Model

This is the class used to represent any model during the whole process of ProcessGym. Just like the Data class, this class is designed for efficient manipulation and loading of models. Feel free to utilized this class for your efficient implementation.

class src.abstractions.model.Model(model_name: str, is_instruct_finetuned: bool = True, model_path: str | None = None, num_gpus: int | None = None, template_type: str = 'alpaca')
__init__(model_name: str, is_instruct_finetuned: bool = True, model_path: str | None = None, num_gpus: int | None = None, template_type: str = 'alpaca')

Initialize.

Parameters:
  • model_name (str) – The name of the model

  • is_instruct_finetuned (bool = True) – Indicates if the model is instruction finetuned

  • model_path (Optional[str] = None) – The path to the model. When model_path is omitted, the model is searched for at a set of paths, including output/{model_name} and output/training_results/{model_name}.

  • num_gpus (Optional[int] = None) – Number of GPUs to use for parallel finetuning/inference. Default to the total number of gpus on the machine.

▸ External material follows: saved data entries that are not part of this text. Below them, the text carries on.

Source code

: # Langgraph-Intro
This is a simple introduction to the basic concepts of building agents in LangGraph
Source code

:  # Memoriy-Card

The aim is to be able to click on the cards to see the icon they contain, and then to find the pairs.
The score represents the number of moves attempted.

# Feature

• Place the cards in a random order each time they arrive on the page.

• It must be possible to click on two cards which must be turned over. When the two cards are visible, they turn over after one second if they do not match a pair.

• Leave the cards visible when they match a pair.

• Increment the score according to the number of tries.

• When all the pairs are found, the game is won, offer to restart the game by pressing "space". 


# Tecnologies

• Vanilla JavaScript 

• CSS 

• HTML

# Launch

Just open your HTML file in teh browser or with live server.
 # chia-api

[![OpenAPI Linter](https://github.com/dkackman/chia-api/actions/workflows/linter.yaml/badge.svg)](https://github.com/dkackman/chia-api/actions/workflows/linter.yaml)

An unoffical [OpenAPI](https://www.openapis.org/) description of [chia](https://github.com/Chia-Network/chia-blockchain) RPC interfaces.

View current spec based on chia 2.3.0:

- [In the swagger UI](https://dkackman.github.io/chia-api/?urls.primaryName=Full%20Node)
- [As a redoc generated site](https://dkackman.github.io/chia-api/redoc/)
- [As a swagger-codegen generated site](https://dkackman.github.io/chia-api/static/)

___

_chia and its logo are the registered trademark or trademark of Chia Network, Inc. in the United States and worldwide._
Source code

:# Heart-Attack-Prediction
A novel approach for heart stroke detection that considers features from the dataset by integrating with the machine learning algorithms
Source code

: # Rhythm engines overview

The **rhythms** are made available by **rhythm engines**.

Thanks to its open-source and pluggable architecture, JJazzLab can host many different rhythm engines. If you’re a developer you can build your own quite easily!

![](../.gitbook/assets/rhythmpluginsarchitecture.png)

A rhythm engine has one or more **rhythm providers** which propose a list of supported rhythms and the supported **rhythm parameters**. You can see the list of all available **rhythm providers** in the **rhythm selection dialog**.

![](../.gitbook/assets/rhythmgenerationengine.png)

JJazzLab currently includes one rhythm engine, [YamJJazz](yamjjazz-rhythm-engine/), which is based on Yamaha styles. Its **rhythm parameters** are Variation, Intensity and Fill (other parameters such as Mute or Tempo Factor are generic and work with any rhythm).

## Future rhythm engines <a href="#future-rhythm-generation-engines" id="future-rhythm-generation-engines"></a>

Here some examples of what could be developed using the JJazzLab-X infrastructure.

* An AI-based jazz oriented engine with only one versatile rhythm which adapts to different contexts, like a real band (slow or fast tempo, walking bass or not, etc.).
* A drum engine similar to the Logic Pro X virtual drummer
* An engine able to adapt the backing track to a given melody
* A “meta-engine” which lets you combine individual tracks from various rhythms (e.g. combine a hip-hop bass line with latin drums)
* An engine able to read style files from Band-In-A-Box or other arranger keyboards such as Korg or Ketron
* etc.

  • template_type (str = "alpaca") – The type of template to use

Examples:
Model(model_name = 'Gemma-2B_sft', is_instruct_finetuned = True, model_path = './output/training_results/Gemma-2B_sft/')
Model(model_name = 'Gemma-2B_sft', is_instruct_finetuned = True)
copy() Model

Returns a shallow copy of the current Model instance.

deep_copy(dest_suffix: str | None = None, dest_full_name: str | None = None, dest_subdir: Literal['training_results', 'rlhf_results'] = 'rlhf_results', source_explicit_path: str | None = None) Model

Returns a deep copy of the current Model instance, with either name suffix or full name of the resulting copy supplied.

Parameters:
  • dest_suffix (Optional[str] = None) – The suffix for the destination

  • dest_full_name (Optional[str] = None) – The full name of the destination

  • dest_subdir (Literal["training_results", "rlhf_results"] = "rlhf_results") – The subdirectory for the destination. It can be “training_results” or “rlhf_results”.

  • source_explicit_path (Optional[str] = None) – The explicit path to the source

evaluate(method: Literal['fast', 'dummy'] = 'fast') ndarray

Returns a high-dimensional vector representing morality preference of the model. Choose “dummy” for fast debugging runs.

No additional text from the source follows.